La Boa de esta historia fue la siguiente: cuando empezaba a estudiar Derecho, tenía una oficina de asuntos legales, desde la que litigaba, con el apoyo legal de Jaime Cerdas y Rodolfo Cerdas. Un día, mi buen amigo Miguel Sobrado, que trabajaba, con campesinos en la región de San Carlos, y los organizaba en luchas, me pidió un favor jurídico para uno de ellos, que laboraba recogiendo reptiles para la Universidad de Costa Rica. Cuando le resolví el asunto me preguntó cuánto me debía. Le manifesté que nada; que era un favor solicitado por Miguel, pero que si quería enviarme una culebra no venenosa se lo agradecería. Se lo dije más en broma que en serio. Un día me llamaron de la empresa de buses de San Carlos indicándome que ahí tenían un paquete para mí. El paquetito era la culebrita, que llamé Anto, por mi hermano Antonio. Chiquitilla, como de 20, 25 centímetros, pero chúcara, brava. Poco a poco la fui domesticando. La llevaba a la Universidad para conseguirle el alimento, ratoncitos de laboratorio, que allí me los facilitaba Eduardo, el biólogo y profesor, luego muy amigo mío, que también criaba una culebra, una Boa, igual que yo. Creció el reptil. Una prima y mi hija mayor Yalena se retrataron con ella. Yma Yara, la prima, hasta dormía con la Boa.

Antes de casarme, la Boa estaba en casa de mi madre, donde yo también vivía. Cuando no estaba entre los libros, pasaba en una macetera, en un patio interior que no tenía más que metro y medio por metro y medio de grande, entre los cuartos de mi madre y el mío, al frente de una pequeña salita donde solo cabía un sillón. Mamá no tocaba la culebra para nada. La respetaba, sobre todo porque iba creciendo.

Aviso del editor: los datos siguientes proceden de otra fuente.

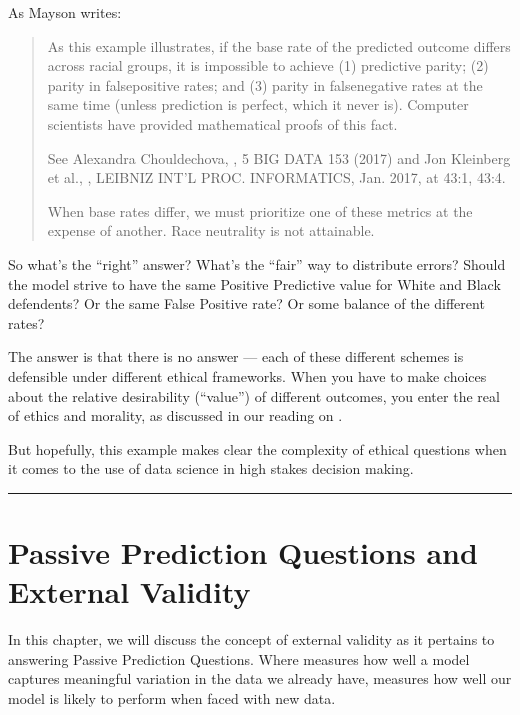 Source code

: \documentclass[letterpaper,10pt,english]{jupyterBook}
\begin{document}
\sphinxAtStartPar
{}

\sphinxAtStartPar
As Mayson writes:
\begin{quote}

\sphinxAtStartPar
As this example illustrates, if the base rate of the predicted outcome differs across racial groups, it is impossible to achieve (1) predictive parity; (2) parity in false\sphinxhyphen{}positive rates; and (3) parity in false\sphinxhyphen{}negative rates at the same time (unless prediction is perfect, which it never is). Computer scientists have provided mathematical proofs of this fact.%
\begin{footnote}[2]\sphinxAtStartFootnote
See Alexandra Chouldechova, , 5 BIG DATA 153 (2017) and Jon Kleinberg et al., , LEIBNIZ INT’L PROC. INFORMATICS, Jan. 2017, at 43:1, 43:4.
%
\end{footnote} When base rates differ, we must prioritize one of these metrics at the expense of another. Race neutrality is not attainable.
\end{quote}

\sphinxAtStartPar
So what’s the “right” answer? What’s the “fair” way to distribute errors? Should the model strive to have the same Positive Predictive value for White and Black defendents? Or the same False Positive rate? Or some balance of the different rates?

\sphinxAtStartPar
The answer is that there is no  answer — each of these different schemes is defensible under different ethical frameworks. When you have to make choices about the relative desirability (“value”) of different outcomes, you enter the real of ethics and morality, as discussed in our reading on {\hyperref[\detokenize{30_questions/05_descriptive_v_prescriptive::doc}]{}}.

\sphinxAtStartPar
But hopefully, this example makes clear the complexity  of ethical questions when it comes to the use of data science in high stakes decision making.


\bigskip\hrule\bigskip


\sphinxstepscope


\chapter{Passive Prediction Questions and External Validity}
\label{\detokenize{30_questions/27_passive_external_general:passive-prediction-questions-and-external-validity}}\label{\detokenize{30_questions/27_passive_external_general::doc}}
\sphinxAtStartPar
In this chapter, we will discuss the concept of external validity as it pertains to answering Passive Prediction Questions. Where  measures how well a model captures meaningful variation in the data we already have,  measures how well our model is likely to perform when faced with new data.
\end{document}
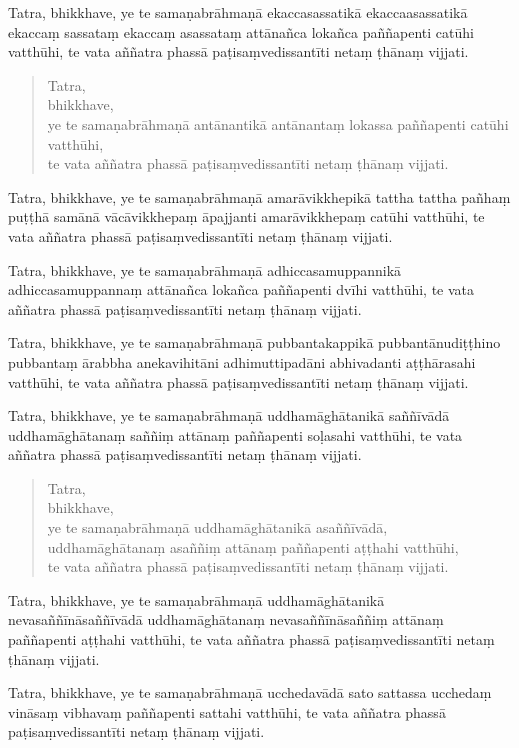 \documentclass[11pt,twoside,openright]{book}
\begin{document}
\pstart
Tatra, bhikkhave, ye te samaṇabrāhmaṇā ekaccasassatikā ekaccaasassatikā ekaccaṃ sassataṃ ekaccaṃ asassataṃ attānañca lokañca paññapenti catūhi vatthūhi, te vata aññatra phassā paṭisaṃvedissantīti netaṃ ṭhānaṃ vijjati.
\pend

\begin{verse}
Tatra,\\
\vin  bhikkhave,\\
\vin  ye te samaṇabrāhmaṇā antānantikā antānantaṃ lokassa paññapenti catūhi vatthūhi,\\
\vin  te vata aññatra phassā paṭisaṃvedissantīti netaṃ ṭhānaṃ vijjati.

\end{verse}
\pstart
Tatra, bhikkhave, ye te samaṇabrāhmaṇā amarāvikkhepikā tattha tattha pañhaṃ puṭṭhā samānā vācāvikkhepaṃ āpajjanti amarāvikkhepaṃ catūhi vatthūhi, te vata aññatra phassā paṭisaṃvedissantīti netaṃ ṭhānaṃ vijjati.
\pend

\pstart
Tatra, bhikkhave, ye te samaṇabrāhmaṇā adhiccasamuppannikā adhiccasamuppannaṃ attānañca lokañca paññapenti dvīhi vatthūhi, te vata aññatra phassā paṭisaṃvedissantīti netaṃ ṭhānaṃ vijjati.
\pend

\pstart
Tatra, bhikkhave, ye te samaṇabrāhmaṇā pubbantakappikā pubbantānudiṭṭhino pubbantaṃ ārabbha anekavihitāni adhimuttipadāni abhivadanti aṭṭhārasahi vatthūhi, te vata aññatra phassā paṭisaṃvedissantīti netaṃ ṭhānaṃ vijjati.
\pend

\pstart
Tatra, bhikkhave, ye te samaṇabrāhmaṇā uddhamāghātanikā saññīvādā uddhamāghātanaṃ saññiṃ attānaṃ paññapenti soḷasahi vatthūhi, te vata aññatra phassā paṭisaṃvedissantīti netaṃ ṭhānaṃ vijjati.
\pend

\begin{verse}
Tatra,\\
\vin  bhikkhave,\\
\vin  ye te samaṇabrāhmaṇā uddhamāghātanikā asaññīvādā,\\
\vin  uddhamāghātanaṃ asaññiṃ attānaṃ paññapenti aṭṭhahi vatthūhi,\\
\vin  te vata aññatra phassā paṭisaṃvedissantīti netaṃ ṭhānaṃ vijjati.

\end{verse}
\pstart
Tatra, bhikkhave, ye te samaṇabrāhmaṇā uddhamāghātanikā nevasaññīnāsaññīvādā uddhamāghātanaṃ nevasaññīnāsaññiṃ attānaṃ paññapenti aṭṭhahi vatthūhi, te vata aññatra phassā paṭisaṃvedissantīti netaṃ ṭhānaṃ vijjati.
\pend

\pstart
Tatra, bhikkhave, ye te samaṇabrāhmaṇā ucchedavādā sato sattassa ucchedaṃ vināsaṃ vibhavaṃ paññapenti sattahi vatthūhi, te vata aññatra phassā paṭisaṃvedissantīti netaṃ ṭhānaṃ vijjati.
\pend
\end{document}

Llegaba la culebra a los dos metros de largo, cuando un día al atardecer, al iniciar la noche, mi madre llegó del trabajo y prendió el televisor. Le apareció el Programa Club Millonario Phillips, que dirigía Carlos Alberto Patiño, gran animador de Televisión del Canal 7, cuando estaba por la estación de Ferrocarril del Pacífico. Patiño promociona, en el momento que llega mi mamá, qué quien le lleve la culebra más grande se gana un viaje a Colombia, de ocho días con todo pago. Mi madre quedó iluminada o encantada ante el llamado de Patiño. Inmediatamente, llamó a su gran amiga, y vecina, a los cien metros de la casa, Dina Díez, le contó lo que acaba de oír y le pidió que la acompañara al Canal. Sin pensarlo, las dos, cogieron una bolsa de manigueta, de las de antes; mi madre, en medio de la oscuridad del patio de luz, metió las manos entre las matitas buscando la culebra, que no veía, hasta que encontró a Anto. La cogió, sin saber cómo, la metió en la bolsa, llamaron un taxi y llegaron al Canal 7 a tiempo de presentar a Anto para el concurso. Ahí estaba ya Eduardo el biólogo de la Universidad con su culebra. Las midieron y ganó la mía, llevada por mi madre. De eso hay una foto en el Canal 7, que yo ví muchos años después, cuando fui candidato presidencial, allá por 1998, y en el Canal me pasaron por algún pasillo donde estaba la foto de mi madre con Anto en sus dos manos, como gran gladiadora. Premio: el viaje a Colombia con todo pago. Siguió el regreso a la casa de mi madre y de Dina, en taxi. A las 8 pasadas llegaron. A los 5 o 10 minutos, después, llegué yo y lo que me encuentro es a mi madre y a Dina asustadas y pegando gritos. Pregunto que qué pasó. Me cuentan y logro entender que hasta ese momento del regreso, a la casa, se habían dado cuenta y tomado conciencia de lo que habían hecho: coger la culebra, que nunca la habían tocado, meterla en una bolsa, irse en taxi de noche al Canal 7, prácticamente pasearse con una culebra de dos metros, por toda la ciudad, presentarse al concurso, ganarlo y regresar de la misma forma. Aterrorizadas estaban de lo que habían hecho.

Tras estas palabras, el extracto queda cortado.